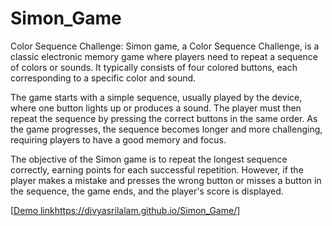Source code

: # Simon_Game
Color Sequence Challenge: Simon game, a Color Sequence Challenge, is a classic electronic memory game where players need to repeat a sequence of colors or sounds. It typically consists of four colored buttons, each corresponding to a specific color and sound.

The game starts with a simple sequence, usually played by the device, where one button lights up or produces a sound. The player must then repeat the sequence by pressing the correct buttons in the same order. As the game progresses, the sequence becomes longer and more challenging, requiring players to have a good memory and focus.

The objective of the Simon game is to repeat the longest sequence correctly, earning points for each successful repetition. However, if the player makes a mistake and presses the wrong button or misses a button in the sequence, the game ends, and the player's score is displayed.

[[Demo link](https://divyasrilalam.github.io/Simon_Game/)https://divyasrilalam.github.io/Simon_Game/]
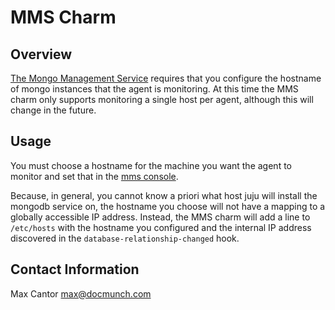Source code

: MMS Charm
=========

Overview
--------

[The Mongo Management Service](https://mms.mongodb.com) requires that
you configure the hostname of mongo instances that the agent
is monitoring. At this time the MMS charm only supports monitoring
a single host per agent, although this will change in the future.

Usage
-----

You must choose a hostname for the machine you want the agent
to monitor and set that in the [mms console](https://mms.mongodb.com).

Because, in general, you cannot know a priori what host juju will
install the mongodb service on, the hostname you choose will not have
a mapping to a globally accessible IP address.  Instead, the MMS charm
will add a line to `/etc/hosts` with the hostname you configured and
the internal IP address discovered in the `database-relationship-changed`
hook.

Contact Information
-------------------

Max Cantor <max@docmunch.com>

ACTION ITEM:
In the copy, include no pictures; restate the listing above exactly.

EXERCISE SOLUTION:
Source code

: # Simon_Game
Color Sequence Challenge: Simon game, a Color Sequence Challenge, is a classic electronic memory game where players need to repeat a sequence of colors or sounds. It typically consists of four colored buttons, each corresponding to a specific color and sound.

The game starts with a simple sequence, usually played by the device, where one button lights up or produces a sound. The player must then repeat the sequence by pressing the correct buttons in the same order. As the game progresses, the sequence becomes longer and more challenging, requiring players to have a good memory and focus.

The objective of the Simon game is to repeat the longest sequence correctly, earning points for each successful repetition. However, if the player makes a mistake and presses the wrong button or misses a button in the sequence, the game ends, and the player's score is displayed.

[[Demo link](https://divyasrilalam.github.io/Simon_Game/)https://divyasrilalam.github.io/Simon_Game/]
Source code

: MMS Charm
=========

Overview
--------

[The Mongo Management Service](https://mms.mongodb.com) requires that
you configure the hostname of mongo instances that the agent
is monitoring. At this time the MMS charm only supports monitoring
a single host per agent, although this will change in the future.

Usage
-----

You must choose a hostname for the machine you want the agent
to monitor and set that in the [mms console](https://mms.mongodb.com).

Because, in general, you cannot know a priori what host juju will
install the mongodb service on, the hostname you choose will not have
a mapping to a globally accessible IP address.  Instead, the MMS charm
will add a line to `/etc/hosts` with the hostname you configured and
the internal IP address discovered in the `database-relationship-changed`
hook.

Contact Information
-------------------

Max Cantor <max@docmunch.com>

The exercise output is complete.